Le porno a aussi des effets relationnels en ce qu’il participe à la détérioration des relations intimes car il « est susceptible de faire perdre tout intérêt pour le partenaire habituel ». Ainsi, « une étude de 1998 ayant soumis les sujets à une consommation régulière de porno rapportait une baisse significative de satisfaction avec leurs conjoints, mais également une baisse de l’attachement sentimental, ainsi qu’une dévaluation de l’apparence et de la performance de leurs partenaires ». D’autres formes de plaisirs que peut procurer la sexualité sont délaissés car d’autres hormones sécrétées telle que l’ocytocine (« hormone de l’amour ») ont des effets moins intenses que la dopamine. Le porno contribue alors à évacuer les sentiments des relations sexuelles et pousse le consommateur à se détacher affectivement de son partenaire engendrant une perte de l’estime du conjoint. Plus sibyllin, « le porno induit un conditionnement sexuel qu’on pourrait presque qualifier de social, lié au fait que ce produit est, pour la plupart des enfants et adolescent, le principal moyen de s’éduquer à la sexualité ».

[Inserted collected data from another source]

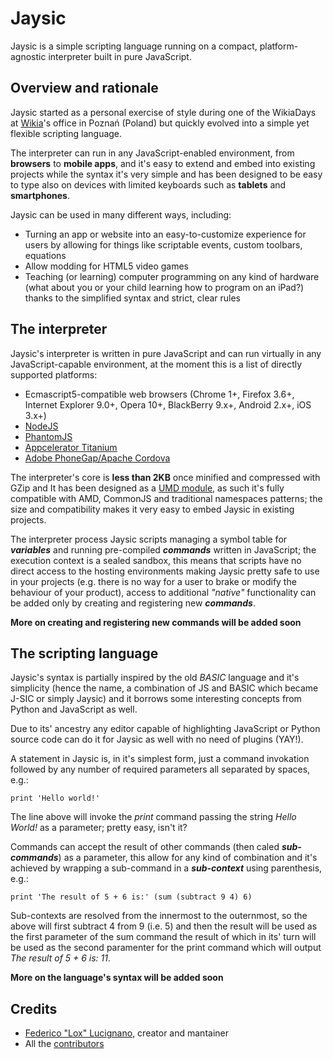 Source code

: Jaysic
======

Jaysic is a simple scripting language running on a compact, platform-agnostic interpreter built in pure JavaScript.


Overview and rationale
----------------------

Jaysic started as a personal exercise of style during one of the WikiaDays at [Wikia](http://www.wikia.com)'s office in
Poznań (Poland) but quickly evolved into a simple yet flexible scripting language.

The interpreter can run in any JavaScript-enabled environment, from **browsers** to **mobile apps**, and it's easy to
extend and embed into existing projects while the syntax it's very simple and has been designed to be easy to type also
on devices with limited keyboards such as **tablets** and **smartphones**.

Jaysic can be used in many different ways, including:
*	Turning an app or website into an easy-to-customize experience for users by allowing for things like scriptable
	events, custom toolbars, equations
*	Allow modding for HTML5 video games
*	Teaching (or learning) computer programming on any kind of hardware (what about you or your child learning how to
	program on an iPad?) thanks to the simplified syntax and strict, clear rules


The interpreter
---------------

Jaysic's interpreter is written in pure JavaScript and can run virtually in any JavaScript-capable environment, at the
moment this is a list of directly supported platforms:

*	Ecmascript5-compatible web browsers (Chrome 1+, Firefox 3.6+, Internet Explorer 9.0+, Opera 10+, BlackBerry 9.x+,
	Android 2.x+, iOS 3.x+)
*	[NodeJS](http://nodejs.org)
*	[PhantomJS](http://phantomjs.org)
*	[Appcelerator Titanium](http://www.appcelerator.com)
*	[Adobe PhoneGap/Apache Cordova](http://incubator.apache.org/cordova)

The interpreter's core is **less than 2KB** once minified and compressed with GZip and It has been designed as a
[UMD module](https://github.com/umdjs/umd), as such it's fully compatible with AMD, CommonJS and traditional
namespaces patterns; the size and compatibility makes it very easy to embed Jaysic in existing projects.

The interpreter process Jaysic scripts managing a symbol table for ***variables*** and running pre-compiled ***commands***
written in JavaScript; the execution context is a sealed sandbox, this means that scripts have no direct access to the
hosting environments making Jaysic pretty safe to use in your projects (e.g. there is no way for a user to brake or
modify the behaviour of your product), access to additional *"native"* functionality can be added only by creating
and registering new ***commands***.

**More on creating and registering new commands will be added soon**


The scripting language
----------------------

Jaysic's syntax is partially inspired by the old *BASIC* language and it's simplicity
(hence the name, a combination of JS and BASIC which became J-SIC or simply Jaysic) and it
borrows some interesting concepts from Python and JavaScript as well.

Due to its' ancestry any editor capable of highlighting JavaScript or Python source code can do it for Jaysic as well
with no need of plugins (YAY!).

A statement in Jaysic is, in it's simplest form, just a command invokation followed by any
number of required parameters all separated by spaces, e.g.:

```
print 'Hello world!'
```

The line above will invoke the *print* command passing the string *Hello World!* as a parameter;
pretty easy, isn't it?

Commands can accept the result of other commands (then caled ***sub-commands***) as a parameter, this allow for any
kind of combination and it's achieved by wrapping a sub-command in a ***sub-context*** using parenthesis, e.g.:

```
print 'The result of 5 + 6 is:' (sum (subtract 9 4) 6)
```

Sub-contexts are resolved from the innermost to the outernmost, so the above will first subtract 4 from 9 (i.e. 5) and
then the result will be used as the first parameter of the sum command the result of which in its' turn will be used
as the second paramenter for the print command which will output *The result of 5 + 6 is: 11*.

**More on the language's syntax will be added soon**


Credits
-------

*	[Federico "Lox" Lucignano](http://plus.ly/federico.lox "Google profile"), creator and mantainer
*	All the [contributors](http://github.com/federico-lox/Jaysic/contributors "Jaysic contributors at GitHub")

La pornographie est une addiction. Les addictions comportementales sexuelles se caractérisent à travers différents critères dont : une compulsion à l’usage, une persistance dans le comportement malgré les conséquences négatives et une incapacité à en contrôler l’usage.

Un difficile contrôle de la pornographie

Face au désastre avéré qu’engendre la diffusion massive de la pornographie, il semblerait légitime d’envisager la censure comme réponse appropriée à ce problème. Le rapport ne va pas dans ce sens pour deux raisons. La première, est celle de l’expérience de l’Islande qui en 2013 a voulu censurer les sites à contenu pornographique. Cette mesure avait suscité de fortes réactions « au nom de la liberté et de la responsabilité dont chaque individu doit rester dépositaire ». La seconde, et surement la plus difficile à contourner,  réside dans l’incapacité du dispositif informatique à procéder à une telle censure en l’état actuel des technologies. Dans l’hypothèse d’une tentative de recours à la censure, le rapport préconise de « commencer par censurer le censeur lui-même, c’est-à-dire le législateur ». L’objectif est de lutter par la même occasion contre l’hypocrisie de la classe politique ainsi que cela a été révélé au Royaume-Uni où « en 2012 les services informatiques du Parlement britanniques ont enregistré plus de 300 000 connexions à des contenus pornographiques depuis les ordinateurs de la noble assemblée élue, soit 800 connexions par jours ».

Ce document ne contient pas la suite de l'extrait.